Methods: A retrospective query of head and neck cancer patients operated by a single surgeon from 2017 to 2020 was performed. Patients were included if they underwent free flap reconstruction of the oral commissure, had an immediate or delayed commissuroplasty, and had 2 years of follow-up data including Thomas-Stonell and Greenberg drooling rating scales and interincisal distance measurements.
Results: Thirty-five patients were included in the review. Twelve patients received immediate commissuroplasty and 23 patients had delayed commissuroplasty. Interincisal distance was similar at baseline, although significantly varied between immediate and delayed commissuroplasty groups at 1 month and 2 years postoperative. Drooling scores were significantly elevated in the group treated with delayed commissuroplasty, but eventually normalized after staged surgery and follow-up. Patients treated with adjunct radiation therapy had lower interincisal distance than patients who did not have radiation.
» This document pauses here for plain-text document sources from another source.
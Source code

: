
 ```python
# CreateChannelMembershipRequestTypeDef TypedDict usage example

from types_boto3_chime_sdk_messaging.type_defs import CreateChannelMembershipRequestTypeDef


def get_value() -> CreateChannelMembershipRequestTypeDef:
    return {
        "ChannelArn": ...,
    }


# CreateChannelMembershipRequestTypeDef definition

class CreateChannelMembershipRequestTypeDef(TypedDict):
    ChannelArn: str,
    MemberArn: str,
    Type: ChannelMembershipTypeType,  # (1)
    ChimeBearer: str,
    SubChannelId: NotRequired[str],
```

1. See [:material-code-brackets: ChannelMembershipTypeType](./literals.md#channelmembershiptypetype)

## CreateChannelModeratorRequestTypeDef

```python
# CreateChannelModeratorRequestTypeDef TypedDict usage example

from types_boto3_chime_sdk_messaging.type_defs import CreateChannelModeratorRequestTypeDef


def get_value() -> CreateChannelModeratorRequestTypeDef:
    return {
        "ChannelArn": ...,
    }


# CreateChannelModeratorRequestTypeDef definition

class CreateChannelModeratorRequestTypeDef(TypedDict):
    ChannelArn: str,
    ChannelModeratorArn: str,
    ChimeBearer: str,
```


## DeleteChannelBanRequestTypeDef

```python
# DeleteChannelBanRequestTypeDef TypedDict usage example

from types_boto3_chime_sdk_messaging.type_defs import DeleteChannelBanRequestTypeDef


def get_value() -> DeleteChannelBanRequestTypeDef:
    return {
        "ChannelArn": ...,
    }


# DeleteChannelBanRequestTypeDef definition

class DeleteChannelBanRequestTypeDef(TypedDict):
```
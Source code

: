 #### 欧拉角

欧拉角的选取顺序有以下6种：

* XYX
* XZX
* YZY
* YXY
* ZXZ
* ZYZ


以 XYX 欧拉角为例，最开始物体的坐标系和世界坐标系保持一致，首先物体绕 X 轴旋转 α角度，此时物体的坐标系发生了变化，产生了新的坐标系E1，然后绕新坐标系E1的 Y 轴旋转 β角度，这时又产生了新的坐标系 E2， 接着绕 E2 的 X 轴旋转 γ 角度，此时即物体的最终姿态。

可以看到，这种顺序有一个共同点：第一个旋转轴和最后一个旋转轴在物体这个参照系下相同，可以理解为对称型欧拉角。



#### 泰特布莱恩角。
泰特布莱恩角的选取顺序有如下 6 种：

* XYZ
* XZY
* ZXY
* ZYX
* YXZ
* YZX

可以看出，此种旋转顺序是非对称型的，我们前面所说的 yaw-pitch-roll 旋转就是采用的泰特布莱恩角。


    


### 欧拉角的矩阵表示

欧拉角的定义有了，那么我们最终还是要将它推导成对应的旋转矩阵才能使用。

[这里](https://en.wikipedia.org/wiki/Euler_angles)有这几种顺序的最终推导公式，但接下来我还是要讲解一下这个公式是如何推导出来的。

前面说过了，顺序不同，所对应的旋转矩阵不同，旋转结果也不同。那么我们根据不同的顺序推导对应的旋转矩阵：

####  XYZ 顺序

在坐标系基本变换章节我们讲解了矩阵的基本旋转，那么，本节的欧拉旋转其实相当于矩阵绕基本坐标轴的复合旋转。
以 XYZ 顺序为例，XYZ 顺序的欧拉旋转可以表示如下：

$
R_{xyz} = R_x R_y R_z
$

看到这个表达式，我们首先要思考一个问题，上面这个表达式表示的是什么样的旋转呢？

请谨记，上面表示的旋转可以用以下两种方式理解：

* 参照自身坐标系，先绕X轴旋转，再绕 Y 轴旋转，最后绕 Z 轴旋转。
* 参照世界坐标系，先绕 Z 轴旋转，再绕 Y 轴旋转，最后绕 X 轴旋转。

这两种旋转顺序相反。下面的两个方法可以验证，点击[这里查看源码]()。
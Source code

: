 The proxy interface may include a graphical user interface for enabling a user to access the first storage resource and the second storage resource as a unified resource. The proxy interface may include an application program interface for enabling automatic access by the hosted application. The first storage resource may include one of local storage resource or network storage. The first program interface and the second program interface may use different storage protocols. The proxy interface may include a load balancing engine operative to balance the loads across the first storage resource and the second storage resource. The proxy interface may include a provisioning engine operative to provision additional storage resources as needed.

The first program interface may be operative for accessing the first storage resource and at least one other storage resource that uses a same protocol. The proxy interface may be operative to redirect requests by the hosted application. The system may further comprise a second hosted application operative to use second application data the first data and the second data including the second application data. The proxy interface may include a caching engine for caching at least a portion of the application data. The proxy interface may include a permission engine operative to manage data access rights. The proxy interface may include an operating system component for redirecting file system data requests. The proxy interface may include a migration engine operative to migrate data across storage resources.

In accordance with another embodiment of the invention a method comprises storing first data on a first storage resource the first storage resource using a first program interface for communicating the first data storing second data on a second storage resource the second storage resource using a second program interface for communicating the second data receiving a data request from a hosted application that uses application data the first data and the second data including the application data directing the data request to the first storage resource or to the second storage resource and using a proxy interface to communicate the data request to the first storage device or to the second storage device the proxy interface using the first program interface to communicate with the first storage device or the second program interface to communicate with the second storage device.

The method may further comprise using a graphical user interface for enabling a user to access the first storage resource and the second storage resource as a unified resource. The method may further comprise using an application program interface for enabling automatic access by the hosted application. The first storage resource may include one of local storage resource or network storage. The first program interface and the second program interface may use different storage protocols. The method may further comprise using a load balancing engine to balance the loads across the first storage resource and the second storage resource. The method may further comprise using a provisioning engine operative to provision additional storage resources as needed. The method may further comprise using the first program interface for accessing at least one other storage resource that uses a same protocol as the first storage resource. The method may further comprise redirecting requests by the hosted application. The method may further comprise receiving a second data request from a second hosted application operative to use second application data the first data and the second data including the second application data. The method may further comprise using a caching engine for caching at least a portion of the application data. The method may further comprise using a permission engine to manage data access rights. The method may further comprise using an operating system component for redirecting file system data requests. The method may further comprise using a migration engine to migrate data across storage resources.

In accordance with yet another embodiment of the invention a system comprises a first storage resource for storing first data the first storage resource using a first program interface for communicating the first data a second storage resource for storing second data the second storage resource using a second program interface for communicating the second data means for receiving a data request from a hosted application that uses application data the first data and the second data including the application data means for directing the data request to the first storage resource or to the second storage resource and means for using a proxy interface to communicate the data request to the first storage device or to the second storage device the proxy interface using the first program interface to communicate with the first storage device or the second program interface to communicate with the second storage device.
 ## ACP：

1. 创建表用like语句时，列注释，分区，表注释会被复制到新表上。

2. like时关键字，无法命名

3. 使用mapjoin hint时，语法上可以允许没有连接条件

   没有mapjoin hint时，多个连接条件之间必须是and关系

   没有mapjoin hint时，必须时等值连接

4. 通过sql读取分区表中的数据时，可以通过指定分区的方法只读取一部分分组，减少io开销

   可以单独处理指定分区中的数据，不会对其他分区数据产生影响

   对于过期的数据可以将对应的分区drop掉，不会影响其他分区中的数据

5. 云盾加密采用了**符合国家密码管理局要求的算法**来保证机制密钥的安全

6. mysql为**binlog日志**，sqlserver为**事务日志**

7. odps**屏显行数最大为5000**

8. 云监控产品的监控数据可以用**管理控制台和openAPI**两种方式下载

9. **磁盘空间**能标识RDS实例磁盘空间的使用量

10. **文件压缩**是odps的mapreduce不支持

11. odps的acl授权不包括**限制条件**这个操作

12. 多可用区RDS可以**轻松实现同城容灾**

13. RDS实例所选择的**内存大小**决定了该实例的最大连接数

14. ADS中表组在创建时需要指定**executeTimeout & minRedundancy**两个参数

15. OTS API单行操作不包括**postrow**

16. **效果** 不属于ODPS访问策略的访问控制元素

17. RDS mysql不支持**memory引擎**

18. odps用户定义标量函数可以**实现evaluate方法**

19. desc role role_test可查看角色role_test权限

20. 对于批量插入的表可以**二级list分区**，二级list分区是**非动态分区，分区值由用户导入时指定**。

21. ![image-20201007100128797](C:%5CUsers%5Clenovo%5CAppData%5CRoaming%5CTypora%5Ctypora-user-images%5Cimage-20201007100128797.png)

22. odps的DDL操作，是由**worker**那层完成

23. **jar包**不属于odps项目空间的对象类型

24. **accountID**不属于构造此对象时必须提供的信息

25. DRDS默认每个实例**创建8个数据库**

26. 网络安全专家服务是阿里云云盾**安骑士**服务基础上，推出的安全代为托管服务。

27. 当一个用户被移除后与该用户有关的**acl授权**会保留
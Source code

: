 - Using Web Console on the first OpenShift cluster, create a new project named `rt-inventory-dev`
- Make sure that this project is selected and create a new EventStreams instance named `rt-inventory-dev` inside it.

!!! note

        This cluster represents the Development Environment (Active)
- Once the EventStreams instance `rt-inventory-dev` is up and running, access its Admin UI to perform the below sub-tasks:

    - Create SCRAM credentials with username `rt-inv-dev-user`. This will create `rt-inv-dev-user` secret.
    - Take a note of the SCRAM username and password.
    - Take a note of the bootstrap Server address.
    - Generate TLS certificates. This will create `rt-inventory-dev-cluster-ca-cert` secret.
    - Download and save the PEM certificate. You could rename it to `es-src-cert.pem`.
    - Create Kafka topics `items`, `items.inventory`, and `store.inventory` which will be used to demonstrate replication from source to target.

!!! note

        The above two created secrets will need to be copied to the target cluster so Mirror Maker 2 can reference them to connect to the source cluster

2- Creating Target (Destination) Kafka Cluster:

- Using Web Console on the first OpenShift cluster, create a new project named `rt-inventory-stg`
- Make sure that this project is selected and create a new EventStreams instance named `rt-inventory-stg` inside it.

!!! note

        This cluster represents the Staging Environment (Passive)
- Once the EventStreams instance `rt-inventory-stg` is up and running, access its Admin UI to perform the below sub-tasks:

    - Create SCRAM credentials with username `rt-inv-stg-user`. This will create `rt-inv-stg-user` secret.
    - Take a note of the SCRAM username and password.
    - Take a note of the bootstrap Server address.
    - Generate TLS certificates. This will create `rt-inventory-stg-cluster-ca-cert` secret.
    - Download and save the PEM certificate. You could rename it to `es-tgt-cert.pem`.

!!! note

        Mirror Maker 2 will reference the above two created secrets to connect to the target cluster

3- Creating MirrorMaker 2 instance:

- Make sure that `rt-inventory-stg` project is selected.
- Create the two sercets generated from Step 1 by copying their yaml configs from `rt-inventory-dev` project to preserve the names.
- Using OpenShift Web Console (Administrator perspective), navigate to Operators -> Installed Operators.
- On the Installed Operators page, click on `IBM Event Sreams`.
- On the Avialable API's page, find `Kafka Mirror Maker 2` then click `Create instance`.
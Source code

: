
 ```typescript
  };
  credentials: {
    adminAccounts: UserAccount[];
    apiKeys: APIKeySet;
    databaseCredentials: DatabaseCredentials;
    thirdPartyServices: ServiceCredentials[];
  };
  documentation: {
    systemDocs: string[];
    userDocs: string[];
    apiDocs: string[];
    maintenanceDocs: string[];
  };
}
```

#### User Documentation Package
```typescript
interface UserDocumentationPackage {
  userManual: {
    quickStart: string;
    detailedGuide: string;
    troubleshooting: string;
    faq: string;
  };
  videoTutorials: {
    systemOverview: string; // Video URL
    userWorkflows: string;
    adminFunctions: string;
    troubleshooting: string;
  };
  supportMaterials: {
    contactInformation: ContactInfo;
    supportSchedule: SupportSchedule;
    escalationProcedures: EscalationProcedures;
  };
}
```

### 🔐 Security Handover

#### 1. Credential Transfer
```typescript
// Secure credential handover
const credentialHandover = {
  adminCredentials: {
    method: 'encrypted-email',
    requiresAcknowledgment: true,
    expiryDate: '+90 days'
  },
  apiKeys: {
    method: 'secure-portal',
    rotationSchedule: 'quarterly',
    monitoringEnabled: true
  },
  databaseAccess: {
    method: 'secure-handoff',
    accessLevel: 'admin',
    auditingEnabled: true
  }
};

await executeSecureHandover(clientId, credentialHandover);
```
Conclusion: Delayed commissuroplasty increased interincisal distance and normalize drooling in patients who required full-thickness excision of the buccal mucosa and oral commissure and free tissue reconstruction. The presented data can help to educate patients on expected postoperative outcomes and likely advocates for a second-stage procedure after completion of adjunct radiotherapy to achieve optimal commissural placement and oral competence.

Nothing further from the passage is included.